A new Microsoft application lets people search the Internet on their cell phones using a camera instead of a keypad.
March 13, 2007

Searching for information on your cell phone by typing keywords can be cumbersome. But now researchers at Microsoft have developed a software prototype called Lincoln that they hope will make Web searches easier. According to Larry Zitnick, a Microsoft researcher who works on the project, phones equipped with the software could, for example, access online movie reviews by snapping pictures of movie posters or DVD covers and get product information from pictures of advertisements in magazines or on buses.

Site seeing: Using Microsoft’s new image-based Web-search software, a person can take a picture of a magazine, such as Technology Review, with a cell-phone camera and be directed to a website.

“The main thing we want to do is connect real-world objects with the Web using pictures,” says Zitnick. “[Lincoln] is a way of finding information on the Web using images instead of keywords.”

The software works by matching pictures taken on phones with pretagged pictures in a database.

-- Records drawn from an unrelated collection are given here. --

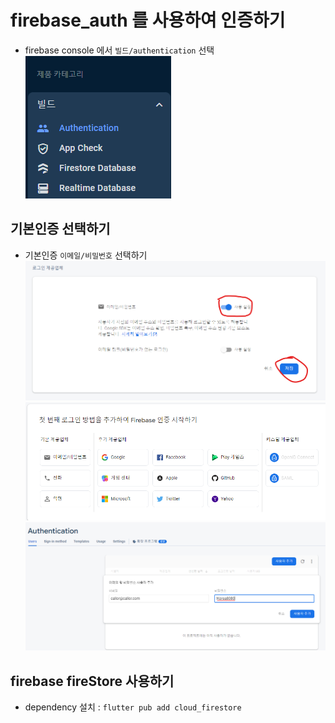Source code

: # firebase_auth 를 사용하여 인증하기

- firebase console 에서 `빌드/authentication` 선택
  ![Alt text](image-11.png)

## 기본인증 선택하기

- 기본인증 `이메일/비밀번호` 선택하기
  ![Alt text](image-12.png)
  ![Alt text](image-10.png)
  ![Alt text](image-13.png)

## firebase fireStore 사용하기

- dependency 설치 : `flutter pub add cloud_firestore`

It provides the best results when the pictures are of two-dimensional objects, such as magazine ads or DVD covers, Zitnick says. (See the accompanying chart to find out how compatible certain pictures are with Lincoln.) Currently, the database contains pictures of DVD covers that link to movie reviews uploaded by Microsoft researchers. However, anyone can contribute his or her pictures and links to the database, and Zitnick hopes that people will fill it with pictures and links to anything from information about graffiti art to scavenger-hunt clues. Right now, Lincoln can only be downloaded for free using Internet Explorer 6 and 7, and it can only run on smart phones equipped with Windows Mobile 5.0 and PocketPCs.

Lincoln is part of a trend to link the physical world with information on the Web, often with the help of cell-phone cameras. Nokia researchers are developing software and hardware that automatically hyperlinks buildings, storefronts, and certain people via a cell-phone camera. (See “Hyperlinking Reality via Phones.”) And a handful of companies, including Mobot, based in Lexington, MA, are exploring the marketing capabilities of such technology by connecting pictures of real-world advertisements and company logos to the Web.

Multimedia

  • View a chart of available images for Microsoft's new software.

According to Zitnick, there are two elements that distinguish his technology from others. First is the fact that anyone can contribute images, links, and comments to the database. The second element is the type of image-recognition system that Microsoft researchers have developed, which Zitnick believes will be able to search through millions of images quickly.

At the heart of the image-recognition engine is an algorithm that analyzes a picture and creates a signature that describes the picture succinctly, using a small amount of data. This signature consists of information that describes the relative position of the pixels and the intensity of a certain feature in a picture, such as the Mona Lisa’s smile. In order to make this information easily searchable, data triplets are created from groups of three features. For instance, a triplet might contain information about a close-up of the Mona Lisa’s smile, cheek, and nose.

When a picture is taken, the algorithm quickly establishes these data sets and compares them with established sets for the pictures already in the database. Microsoft’s approach makes searching through large databases more efficient than other methods that compare a large number of individual features one by one, says Zitnick. Microsoft’s engine only has to search for these triplets of data, he says, because the odds of there being many images with the same three data sets are small. “It narrows it down pretty quickly,” he says.


Currently, the whole process, from uploading a picture to accessing a link, takes about 10 seconds, Zitnick says. Matching the actual picture in the database takes about a second, but uploading an image to the server and downloading the Web page takes about four to five seconds, depending on the wireless connection, he says. Presently, the search engine has been tested on databases containing 30,000 images, but by using this image-matching approach, Zitnick expects that the system could handle searching through millions of pictures without slowing down.

As Lincoln is downloaded by more people, and they add pictures and links, the application will become more useful. However, at this early stage, it’s unclear whether or not the user experience is good enough to attract people to the software in the first place. “The question is whether it’s above or below the threshold of what the user will take,” says Luis von Ahn, professor of computer science at Carnegie Mellon University, in Pittsburgh. “It’s always possible to do [image recognition] that’s better than nothing, but it’s hard to do something that’s perfect.”

Still, he believes that the “application is really cool,” and that importantly, the research leverages user-generated information to make the Web links relevant to a given picture. In his own work, von Ahn has developed computer games for people to play that train computers to recognize objects in pictures. The technology is now the basis for the Google Image Labeler, which consists of a game that helps Google serve up more-accurate picture results for keyword searches. Microsoft’s approach of having a computer match images in a completely automated way is aiming for the gold standard of computer vision, says von Ahn, but he believes that there are decades of work to be done before the standard will be achieved.